R Interface for Apache Sedona • apache.sedona

Apache Sedona is a cluster computing system for processing large-scale spatial data. Sedona extends existing cluster computing systems, such as Apache Spark and Apache Flink, with a set of out-of-the-box distributed Spatial Datasets and Spatial SQL that efficiently load, process, and analyze large-scale spatial data across machines.

The apache.sedona R package exposes an interface to Apache Sedona through sparklyr enabling higher-level access through a dplyr backend and familiar R functions.

Installation

To use Apache Sedona from R, you just need to install the apache.sedona package; Spark dependencies are managed directly by the package.

# Install released version from CRAN
install.packages("apache.sedona")

Development version

To use the development version, you will need both the latest version of the package and of the Apache Sedona jars.

To get the latest R package from GtiHub:

# Install development version from GitHub
devtools::install_github("apache/sedona/R")

To get the latest Sedona jars you can:

Compile the Sedona code yourself, see Compile the code
Get the latest generated jars from the GitHub ‘Java build’ action; click on the latest run, the generated jars are at the bottom of the page

The path to the sedona-spark-shaded and sedona-viz jars needs to be put in the SEDONA_JAR_FILES environment variables (see below).

Usage

spark_read_* functions will read geospatial data into Spark Dataframes.
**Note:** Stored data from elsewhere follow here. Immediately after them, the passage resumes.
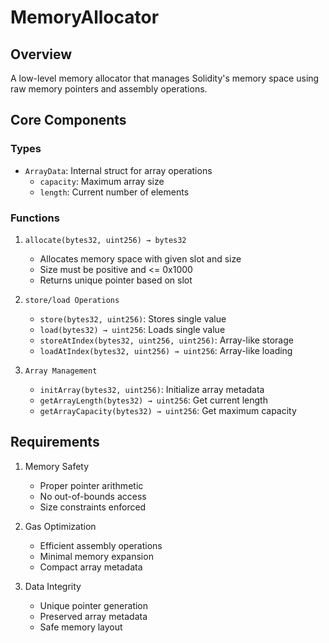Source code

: # MemoryAllocator

## Overview
A low-level memory allocator that manages Solidity's memory space using raw memory pointers and assembly operations.

## Core Components

### Types
- `ArrayData`: Internal struct for array operations
  - `capacity`: Maximum array size
  - `length`: Current number of elements

### Functions
1. `allocate(bytes32, uint256) → bytes32`
   - Allocates memory space with given slot and size
   - Size must be positive and <= 0x1000
   - Returns unique pointer based on slot

2. `store/load Operations`
   - `store(bytes32, uint256)`: Stores single value
   - `load(bytes32) → uint256`: Loads single value
   - `storeAtIndex(bytes32, uint256, uint256)`: Array-like storage
   - `loadAtIndex(bytes32, uint256) → uint256`: Array-like loading

3. `Array Management`
   - `initArray(bytes32, uint256)`: Initialize array metadata
   - `getArrayLength(bytes32) → uint256`: Get current length
   - `getArrayCapacity(bytes32) → uint256`: Get maximum capacity

## Requirements
1. Memory Safety
   - Proper pointer arithmetic
   - No out-of-bounds access
   - Size constraints enforced

2. Gas Optimization
   - Efficient assembly operations
   - Minimal memory expansion
   - Compact array metadata

3. Data Integrity
   - Unique pointer generation
   - Preserved array metadata
   - Safe memory layout
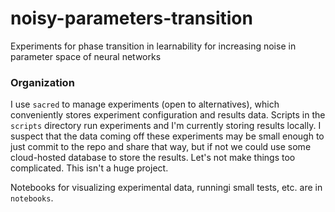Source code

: # noisy-parameters-transition
Experiments for phase transition in learnability for increasing noise in parameter space of neural networks

### Organization
I use `sacred` to manage experiments (open to alternatives), which conveniently stores experiment configuration and results data. Scripts in the `scripts` directory run experiments and I'm currently storing results locally. I suspect that the data coming off these experiments may be small enough to just commit to the repo and share that way, but if not we could use some cloud-hosted database to store the results. Let's not make things too complicated. This isn't a huge project.

Notebooks for visualizing experimental data, runningi small tests, etc. are in `notebooks`.









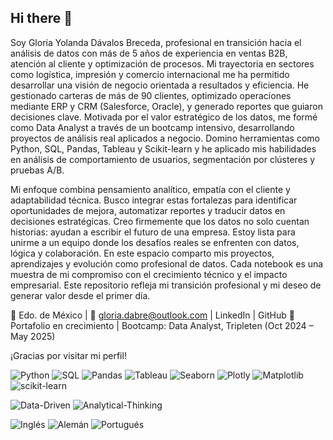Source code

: ## Hi there 👋

Soy Gloria Yolanda Dávalos Breceda, profesional en transición hacia el análisis de datos con más de 5 años de experiencia en ventas B2B, atención al cliente y optimización de procesos.
Mi trayectoria en sectores como logística, impresión y comercio internacional me ha permitido desarrollar una visión de negocio orientada a resultados y eficiencia.
He gestionado carteras de más de 90 clientes, optimizado operaciones mediante ERP y CRM (Salesforce, Oracle), y generado reportes que guiaron decisiones clave.
Motivada por el valor estratégico de los datos, me formé como Data Analyst a través de un bootcamp intensivo, desarrollando proyectos de análisis real aplicados a negocio.
Domino herramientas como Python, SQL, Pandas, Tableau y Scikit-learn y he aplicado mis habilidades en análisis de comportamiento de usuarios, segmentación por clústeres y pruebas A/B.

Mi enfoque combina pensamiento analítico, empatía con el cliente y adaptabilidad técnica.
Busco integrar estas fortalezas para identificar oportunidades de mejora, automatizar reportes y traducir datos en decisiones estratégicas.
Creo firmemente que los datos no solo cuentan historias: ayudan a escribir el futuro de una empresa.
Estoy lista para unirme a un equipo donde los desafíos reales se enfrenten con datos, lógica y colaboración.
En este espacio comparto mis proyectos, aprendizajes y evolución como profesional de datos.
Cada notebook es una muestra de mi compromiso con el crecimiento técnico y el impacto empresarial.
Este repositorio refleja mi transición profesional y mi deseo de generar valor desde el primer día.

📍 Edo. de México | 📧 gloria.dabre@outlook.com | LinkedIn | GitHub
🚀 Portafolio en crecimiento | Bootcamp: Data Analyst, Tripleten (Oct 2024 – May 2025)

¡Gracias por visitar mi perfil!



![Python](https://img.shields.io/badge/Python-3776AB?style=for-the-badge&logo=python&logoColor=white)
![SQL](https://img.shields.io/badge/SQL-336791?style=for-the-badge&logo=postgresql&logoColor=white)
![Pandas](https://img.shields.io/badge/Pandas-150458?style=for-the-badge&logo=pandas&logoColor=white)
![Tableau](https://img.shields.io/badge/Tableau-E97627?style=for-the-badge&logo=tableau&logoColor=white)
![Seaborn](https://img.shields.io/badge/Seaborn-0D76A8?style=for-the-badge)
![Plotly](https://img.shields.io/badge/Plotly-3F4F75?style=for-the-badge&logo=plotly&logoColor=white)
![Matplotlib](https://img.shields.io/badge/Matplotlib-202020?style=for-the-badge&logo=python&logoColor=white)
![scikit-learn](https://img.shields.io/badge/Scikit--Learn-F7931E?style=for-the-badge&logo=scikit-learn&logoColor=white)



![Data-Driven](https://img.shields.io/badge/Data--Driven-4CAF50?style=for-the-badge)
![Analytical-Thinking](https://img.shields.io/badge/Analytical-Thinking-007ACC?style=for-the-badge)


![Inglés](https://img.shields.io/badge/Inglés-Avanzado-blue?style=for-the-badge)
![Alemán](https://img.shields.io/badge/Alemán-Intermedio-lightgrey?style=for-the-badge)
![Portugués](https://img.shields.io/badge/Portugués-Básico-green?style=for-the-badge)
The resulting Spark dataframe object can then be modified using dplyr verbs familiar to many R users. In addition, spatial UDFs supported by Sedona can inter-operate seamlessly with other functions supported in sparklyr’s dbplyr SQL translation env. For example, the code below finds the average area of all polygons in polygon_sdf:

The first time you load Sedona, Spark will download all the dependent jars, which can take a few minutes and cause the connection to timeout. You can either retry (some jars will already be downloaded and cached) or increase the "sparklyr.connect.timeout" parameter in the sparklyr config.

library(sparklyr)
library(apache.sedona)

## Only if using development version:
Sys.setenv("SEDONA_JAR_FILES" = "<path to sedona-spark-shaded jar>:<path to sedona-viz jar>")

sc <- spark_connect(master = "local")
polygon_sdf <- spark_read_geojson(sc, location = "/tmp/polygon.json")

mean_area_sdf <- polygon_sdf %>%
  dplyr::summarize(mean_area = mean(ST_Area(geometry)))
print(mean_area_sdf)

Notice that all of the above can open up many interesting possiblities. For example, one can extract ML features from geospatial data in Spark dataframes, build a ML pipeline using ml_* family of functions in sparklyr to work with such features, and if the output of a ML model happens to be a geospatial object as well, one can even apply visualization routines in apache.sedona to visualize the difference between any predicted geometry and the corresponding ground truth.